INSTRUCTIONS FOR THE TASK: Please count the lines below that contain the word "blob", and reply with that number alone.

── SUPPLIED ENTRIES

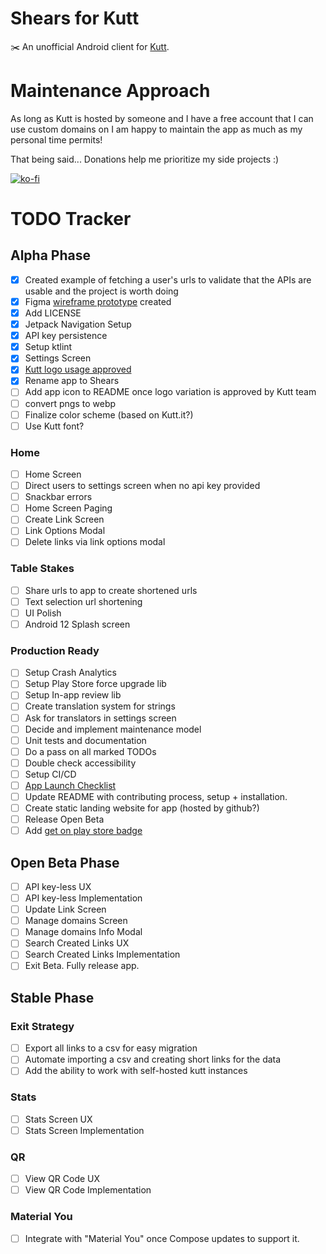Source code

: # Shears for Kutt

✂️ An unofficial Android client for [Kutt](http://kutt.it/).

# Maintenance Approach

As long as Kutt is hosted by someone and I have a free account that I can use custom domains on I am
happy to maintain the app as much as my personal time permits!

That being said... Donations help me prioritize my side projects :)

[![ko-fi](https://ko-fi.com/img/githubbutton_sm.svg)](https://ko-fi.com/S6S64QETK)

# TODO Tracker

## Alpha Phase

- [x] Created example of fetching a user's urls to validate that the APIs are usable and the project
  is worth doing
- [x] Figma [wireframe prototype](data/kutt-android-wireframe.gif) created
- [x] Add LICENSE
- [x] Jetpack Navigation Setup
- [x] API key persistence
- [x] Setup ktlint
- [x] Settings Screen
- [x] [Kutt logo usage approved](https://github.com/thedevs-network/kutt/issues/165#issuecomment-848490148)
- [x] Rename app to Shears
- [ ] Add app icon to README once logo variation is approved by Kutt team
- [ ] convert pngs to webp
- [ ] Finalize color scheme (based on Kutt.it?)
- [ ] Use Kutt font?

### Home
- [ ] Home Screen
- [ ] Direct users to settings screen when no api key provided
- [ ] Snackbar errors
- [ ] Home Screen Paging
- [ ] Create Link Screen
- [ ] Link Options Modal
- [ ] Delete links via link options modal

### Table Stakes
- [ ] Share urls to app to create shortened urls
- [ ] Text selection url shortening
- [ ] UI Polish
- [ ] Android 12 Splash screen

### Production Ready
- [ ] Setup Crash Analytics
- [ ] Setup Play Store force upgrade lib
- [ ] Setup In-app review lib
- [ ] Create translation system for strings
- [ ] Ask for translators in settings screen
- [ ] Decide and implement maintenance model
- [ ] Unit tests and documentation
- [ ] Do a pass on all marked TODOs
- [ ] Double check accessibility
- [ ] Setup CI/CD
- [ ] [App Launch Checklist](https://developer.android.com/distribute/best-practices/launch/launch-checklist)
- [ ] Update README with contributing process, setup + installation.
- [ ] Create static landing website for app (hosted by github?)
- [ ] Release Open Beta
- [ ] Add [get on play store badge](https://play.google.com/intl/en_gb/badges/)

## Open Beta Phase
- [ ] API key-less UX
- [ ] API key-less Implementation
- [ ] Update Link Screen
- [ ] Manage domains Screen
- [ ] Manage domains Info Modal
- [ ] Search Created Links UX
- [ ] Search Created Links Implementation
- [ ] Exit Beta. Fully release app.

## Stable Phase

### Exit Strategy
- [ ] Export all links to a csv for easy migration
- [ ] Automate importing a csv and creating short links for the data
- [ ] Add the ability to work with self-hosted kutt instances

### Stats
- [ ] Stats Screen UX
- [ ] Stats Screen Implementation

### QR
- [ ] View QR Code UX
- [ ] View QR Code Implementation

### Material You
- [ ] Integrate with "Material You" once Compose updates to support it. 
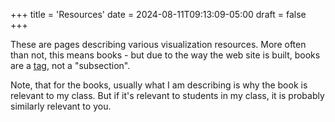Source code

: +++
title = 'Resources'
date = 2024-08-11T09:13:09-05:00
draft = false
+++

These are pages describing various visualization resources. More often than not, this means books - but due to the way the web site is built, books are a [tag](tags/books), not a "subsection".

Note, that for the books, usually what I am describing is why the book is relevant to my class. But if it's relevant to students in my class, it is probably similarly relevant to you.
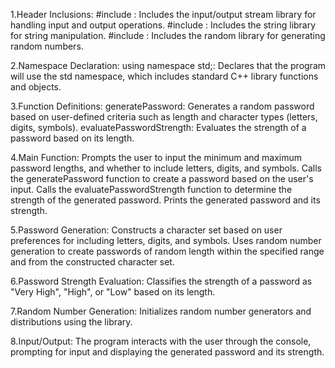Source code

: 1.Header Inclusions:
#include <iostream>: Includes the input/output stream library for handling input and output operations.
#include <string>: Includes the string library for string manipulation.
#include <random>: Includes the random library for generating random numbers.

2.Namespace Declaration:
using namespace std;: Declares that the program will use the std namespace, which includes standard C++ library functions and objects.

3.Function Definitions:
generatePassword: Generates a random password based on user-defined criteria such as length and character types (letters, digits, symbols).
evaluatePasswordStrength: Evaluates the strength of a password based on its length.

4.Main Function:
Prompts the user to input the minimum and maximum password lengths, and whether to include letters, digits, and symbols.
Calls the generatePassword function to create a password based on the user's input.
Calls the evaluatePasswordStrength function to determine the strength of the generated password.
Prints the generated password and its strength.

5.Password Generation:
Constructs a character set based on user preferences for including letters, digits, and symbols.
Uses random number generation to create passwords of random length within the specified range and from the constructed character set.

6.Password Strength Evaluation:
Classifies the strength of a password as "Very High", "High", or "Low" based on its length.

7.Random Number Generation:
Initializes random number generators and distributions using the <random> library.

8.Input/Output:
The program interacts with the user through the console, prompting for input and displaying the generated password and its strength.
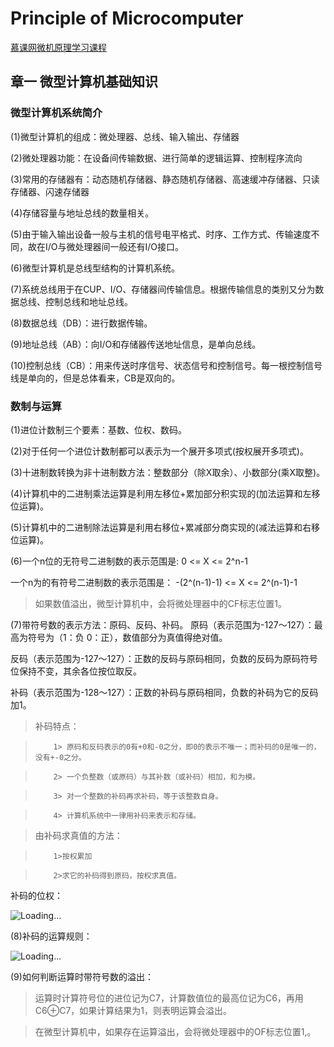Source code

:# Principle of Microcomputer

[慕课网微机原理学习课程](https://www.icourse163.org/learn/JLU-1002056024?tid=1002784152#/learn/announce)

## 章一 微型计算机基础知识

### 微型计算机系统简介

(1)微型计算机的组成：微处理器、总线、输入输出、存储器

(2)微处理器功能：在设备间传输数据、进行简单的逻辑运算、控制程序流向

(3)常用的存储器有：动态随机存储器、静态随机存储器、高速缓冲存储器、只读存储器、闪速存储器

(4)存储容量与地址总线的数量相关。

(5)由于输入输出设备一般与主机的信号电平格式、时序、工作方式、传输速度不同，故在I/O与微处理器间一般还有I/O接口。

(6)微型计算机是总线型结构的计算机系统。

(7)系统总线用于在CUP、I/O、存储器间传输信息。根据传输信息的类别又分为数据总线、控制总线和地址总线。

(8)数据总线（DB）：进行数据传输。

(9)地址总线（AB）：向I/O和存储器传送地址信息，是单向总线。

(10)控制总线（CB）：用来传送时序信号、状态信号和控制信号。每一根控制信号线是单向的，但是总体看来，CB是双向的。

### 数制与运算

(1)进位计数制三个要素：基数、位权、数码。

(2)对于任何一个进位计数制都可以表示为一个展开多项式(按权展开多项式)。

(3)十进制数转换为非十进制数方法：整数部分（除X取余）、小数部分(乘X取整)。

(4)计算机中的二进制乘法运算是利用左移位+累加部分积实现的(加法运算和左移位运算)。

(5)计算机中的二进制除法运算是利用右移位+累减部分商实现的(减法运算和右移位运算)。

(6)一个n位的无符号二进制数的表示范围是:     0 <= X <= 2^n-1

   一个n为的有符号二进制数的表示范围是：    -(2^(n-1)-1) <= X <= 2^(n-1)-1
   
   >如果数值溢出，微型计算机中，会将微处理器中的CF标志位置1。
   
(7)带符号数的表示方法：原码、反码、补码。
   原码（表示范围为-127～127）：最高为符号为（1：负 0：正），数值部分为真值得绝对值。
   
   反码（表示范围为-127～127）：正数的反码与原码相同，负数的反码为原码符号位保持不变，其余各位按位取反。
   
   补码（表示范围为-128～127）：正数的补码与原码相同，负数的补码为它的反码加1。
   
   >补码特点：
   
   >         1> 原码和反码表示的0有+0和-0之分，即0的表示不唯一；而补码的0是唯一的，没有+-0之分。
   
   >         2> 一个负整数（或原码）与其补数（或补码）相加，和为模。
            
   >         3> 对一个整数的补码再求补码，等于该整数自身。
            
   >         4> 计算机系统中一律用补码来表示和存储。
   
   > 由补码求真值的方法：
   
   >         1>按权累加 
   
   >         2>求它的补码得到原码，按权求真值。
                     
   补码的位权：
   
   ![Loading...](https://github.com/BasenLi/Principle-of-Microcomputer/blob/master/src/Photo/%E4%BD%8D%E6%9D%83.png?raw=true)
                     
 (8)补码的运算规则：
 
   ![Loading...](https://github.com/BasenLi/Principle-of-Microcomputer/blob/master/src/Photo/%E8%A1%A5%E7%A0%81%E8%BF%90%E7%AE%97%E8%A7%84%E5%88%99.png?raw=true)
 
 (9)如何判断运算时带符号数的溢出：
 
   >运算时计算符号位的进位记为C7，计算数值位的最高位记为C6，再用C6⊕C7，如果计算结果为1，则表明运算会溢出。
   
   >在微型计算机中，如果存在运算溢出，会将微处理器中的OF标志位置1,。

────

ANSWER FOR THE TASK: 2